Al‑Hadi Idris understands this threat perfectly. His current approach attempts to replicate the same pacification technique that Abdelrahim Dagalo used successfully in late 2025. But the operational environment has changed. Under the severe constraints of the ongoing war, the RSF can no longer easily dispatch high‑profile military leaders to mediate in Darfur. Senior commanders are occupied elsewhere. Idris is therefore left with political statements as his primary instrument. If the situation escalates beyond this point, the entire region will descend into further chaos, and the RSF will face an internal rebellion within its own tribal base.

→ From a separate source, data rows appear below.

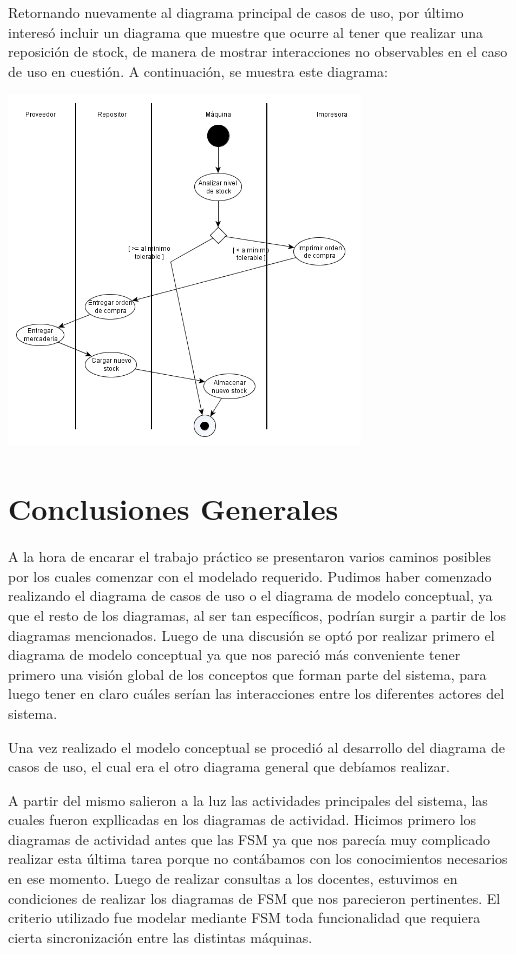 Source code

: \documentclass[a4paper,11pt] {article}
\begin{document}
Retornando nuevamente al diagrama principal de casos de uso, por \'ultimo interes\'o incluir un diagrama que muestre que ocurre al tener que realizar una reposici\'on de stock, de manera de mostrar interacciones no observables en el caso de uso en cuesti\'on. A continuaci\'on, se muestra este diagrama:

\begin{center}
 \includegraphics[width=0.7\textwidth]{Diagramas/DiagramaActividadReponerStock.png}
\end{center}

\section*{Conclusiones Generales}

A la hora de encarar el trabajo pr\'actico se presentaron varios caminos posibles por los cuales
comenzar con el modelado requerido. Pudimos haber comenzado realizando el diagrama de
casos de uso o el diagrama de modelo conceptual, ya que el resto de los diagramas, al ser tan espec\'ificos, podr\'ian surgir a partir de los diagramas mencionados. Luego de una discusi\'on se opt\'o por realizar primero el diagrama de modelo conceptual ya que nos pareci\'o m\'as conveniente tener primero una visi\'on global de los conceptos que forman parte del sistema, para luego tener en claro cu\'ales ser\'ian las interacciones entre los diferentes actores del sistema.

Una vez realizado el modelo conceptual se procedi\'o al desarrollo del diagrama de casos de uso, el cual era el otro diagrama general que deb\'iamos realizar.

A partir del mismo salieron a la luz las actividades principales del sistema, las cuales fueron expllicadas en los diagramas de actividad. Hicimos primero los diagramas de actividad antes que las FSM ya que nos parec\'ia muy complicado realizar esta \'ultima tarea porque no cont\'abamos con los conocimientos necesarios en ese momento. Luego de realizar consultas a los docentes, estuvimos en condiciones de realizar los diagramas de FSM que nos parecieron pertinentes. El criterio utilizado fue modelar mediante FSM toda funcionalidad que requiera cierta sincronizaci\'on entre las distintas m\'aquinas.
\end{document}

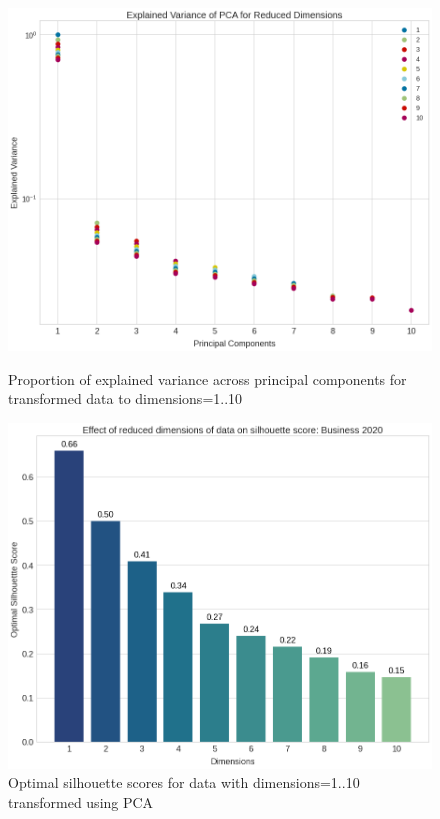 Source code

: \vspace{-2ex}
\begin{figure}[H]
  \centering
    \begin{minipage}[t]{.49\textwidth}
      \centering
      \includegraphics[width=\textwidth]{images/eval/explained_variances.png}
      \caption{Proportion of explained variance across principal components for transformed data to dimensions=1..10}
      \label{fig:explained_variance}
    \end{minipage}
    \begin{minipage}[t]{.49\textwidth}
      \centering
      \includegraphics[width=\textwidth]{images/eval/pca_silhouette.png}
      \caption{Optimal silhouette scores for data with dimensions=1..10 transformed using PCA }
      \label{fig:pca_sil}
    \end{minipage}
  \end{figure}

This dependency has left the RSF in a dangerous deadlock. Minnawi wants the violence to stop but lacks access to the territory. The RSF has access but cannot punish either side without alienating valuable fighters. Every previous peace agreement remains vulnerable to collapse. Beyond the immediate crisis, however, the fighting exposes a deeper transformation across Darfur. Local actors are no longer looking to formal institutions, state authorities, or even military organizations to settle disputes. Instead, heavily armed communities pursue their own interests through force. The Beni Halba–Salamat war is therefore not just a land dispute. It is part of a broader fragmentation of authority, where local power centers become increasingly autonomous and resistant to external control. The old architecture that divided the region into Arabs versus non‑Arabs is being replaced by a chaotic patchwork of intra‑Arab fractures, localized resource wars, and collapsing traditional mediation systems.

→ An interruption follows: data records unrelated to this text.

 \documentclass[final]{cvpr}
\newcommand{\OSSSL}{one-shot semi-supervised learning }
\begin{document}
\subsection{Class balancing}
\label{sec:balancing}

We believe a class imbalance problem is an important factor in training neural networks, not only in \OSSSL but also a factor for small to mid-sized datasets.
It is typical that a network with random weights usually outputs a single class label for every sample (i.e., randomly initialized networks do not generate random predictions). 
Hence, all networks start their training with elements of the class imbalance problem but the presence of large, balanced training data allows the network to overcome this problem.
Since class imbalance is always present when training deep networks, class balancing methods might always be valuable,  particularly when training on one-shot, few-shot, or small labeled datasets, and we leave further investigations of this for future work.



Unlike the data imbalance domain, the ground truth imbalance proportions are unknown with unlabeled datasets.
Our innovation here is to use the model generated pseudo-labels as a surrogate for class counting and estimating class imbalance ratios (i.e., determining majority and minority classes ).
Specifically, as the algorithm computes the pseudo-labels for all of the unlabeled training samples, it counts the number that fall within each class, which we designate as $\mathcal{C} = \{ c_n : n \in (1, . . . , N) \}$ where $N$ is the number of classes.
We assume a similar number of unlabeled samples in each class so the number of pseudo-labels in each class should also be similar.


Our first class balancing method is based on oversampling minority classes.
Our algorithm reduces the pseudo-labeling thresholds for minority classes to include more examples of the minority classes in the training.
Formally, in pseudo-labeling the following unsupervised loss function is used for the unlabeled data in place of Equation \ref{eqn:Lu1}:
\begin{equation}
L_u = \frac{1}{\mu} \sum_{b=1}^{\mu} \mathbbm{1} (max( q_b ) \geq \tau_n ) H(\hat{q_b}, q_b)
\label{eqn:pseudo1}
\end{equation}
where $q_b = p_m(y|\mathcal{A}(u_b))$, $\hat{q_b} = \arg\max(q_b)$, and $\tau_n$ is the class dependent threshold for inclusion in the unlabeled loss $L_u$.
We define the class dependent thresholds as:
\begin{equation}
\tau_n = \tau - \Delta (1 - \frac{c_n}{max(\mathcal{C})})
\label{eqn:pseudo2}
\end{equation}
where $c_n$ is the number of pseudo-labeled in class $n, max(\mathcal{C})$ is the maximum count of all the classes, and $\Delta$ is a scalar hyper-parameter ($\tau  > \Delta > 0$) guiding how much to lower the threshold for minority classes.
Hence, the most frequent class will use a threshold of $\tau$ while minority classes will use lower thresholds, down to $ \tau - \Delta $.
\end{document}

For the RSF, this trend is ominous. The movement’s strength has always rested on its ability to unite diverse tribal constituencies under a single command. The fighting in South Darfur suggests that this cohesion is becoming unsustainable. Tribal identities, historical grievances, and competition over grazing land and water are overriding military discipline and political loyalty. Similar dynamics have already contributed to internal tensions and high‑profile defections elsewhere within the RSF network, including among Mahamid commanders in North Darfur.
The immediate question is no longer whether the Beni Halba–Salamat conflict can be quickly contained. All indicators point to its continuation and probable expansion, as cycles of retaliation deepen and more communities are drawn in. The critical question is whether external actors will exploit this instability. The Sudanese Armed Forces possess a clear strategic interest in weakening RSF influence in Darfur. The growing divisions among RSF‑aligned tribes present a tangible opportunity. Whether through local tribal alliances, political engagement with disaffected elders, or indirect logistical support to one side, any attempt to capitalize on these fractures would further destabilize an already volatile region.

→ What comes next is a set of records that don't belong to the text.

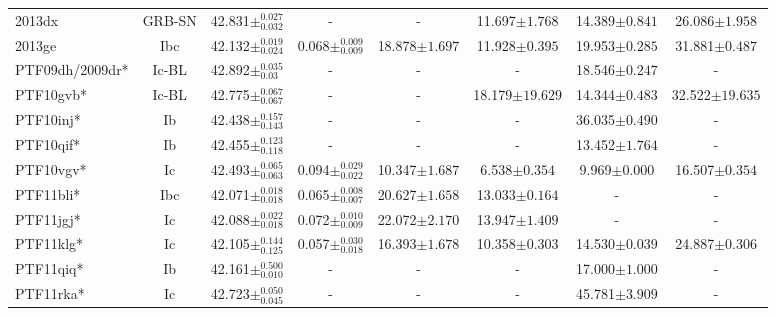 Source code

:\documentclass[a4paper,fleqn,usenatbib]{mnras}
\begin{document}
\begin{table}
\begin{minipage}{160mm}
\begin{tabular}{lccccccc}
2013dx & GRB-SN & 42.831$\pm^{0.027}_{0.032}$ & - & - & 11.697$\pm 1.768$ & 14.389$\pm 0.841$ & 26.086$\pm 1.958$\\
2013ge & Ibc & 42.132$\pm^{0.019}_{0.024}$ & 0.068$\pm^{0.009}_{0.009}$ & 18.878$\pm{1.697}$ & 11.928$\pm 0.395$ & 19.953$\pm 0.285$ & 31.881$\pm 0.487$\\
PTF09dh/2009dr* & Ic-BL &42.892$\pm^{0.035}_{0.03}$& - & - & - & 18.546$\pm 0.247$ & - \\
PTF10gvb* & Ic-BL & 42.775$\pm^{0.067}_{0.067}$ & - & - & 18.179$\pm 19.629$ & 14.344$\pm 0.483$ & 32.522$\pm 19.635$\\
PTF10inj* & Ib & 42.438$\pm^{0.157}_{0.143}$ & - & - & - & 36.035$\pm 0.490$ & -\\
PTF10qif* & Ib & 42.455$\pm^{0.123}_{0.118}$ & - & - & - & 13.452$\pm 1.764$ & -\\
PTF10vgv* & Ic & 42.493$\pm^{0.065}_{0.063}$ & 0.094$\pm^{0.029}_{0.022}$ & 10.347$\pm{1.687}$ & 6.538$\pm 0.354$ & 9.969$\pm 0.000$ & 16.507$\pm 0.354$\\
PTF11bli* & Ibc & 42.071$\pm^{0.018}_{0.018}$ & 0.065$\pm^{0.008}_{0.007}$ & 20.627$\pm{1.658}$ & 13.033$\pm 0.164$ & - & -\\
PTF11jgj* & Ic & 42.088$\pm^{0.022}_{0.018}$ & 0.072$\pm^{0.010}_{0.009}$ & 22.072$\pm{2.170}$ & 13.947$\pm 1.409$ & - & -\\
PTF11klg* & Ic & 42.105$\pm^{0.144}_{0.125}$ & 0.057$\pm^{0.030}_{0.018}$ & 16.393$\pm{1.678}$ & 10.358$\pm 0.303$ & 14.530$\pm 0.039$ & 24.887$\pm 0.306$\\
PTF11qiq* & Ib & 42.161$\pm^{0.500}_{0.010}$ & - & - & - & 17.000$\pm 1.000$ & -\\
PTF11rka* & Ic & 42.723$\pm^{0.050}_{0.045}$ & - & - & - & 45.781$\pm 3.909$ & -\\
\hline
\end{tabular}
\end{minipage}
\end{table}
\end{document}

What began as the killing of a herder has evolved into a strategic inflection point. The conflict between the Beni Halba and Salamat might not be limited to a peripheral tribal dispute. It reflects the progressive weakening of central authority, the militarization of local resource competition, and the gradual fragmentation of the coalition upon which RSF power in Darfur depends. As long as these underlying dynamics remain unaddressed, South Darfur will continue to be one of the most unstable fronts in Sudan’s wider civil war, with the potential to reshape the balance of power across the entire western theater.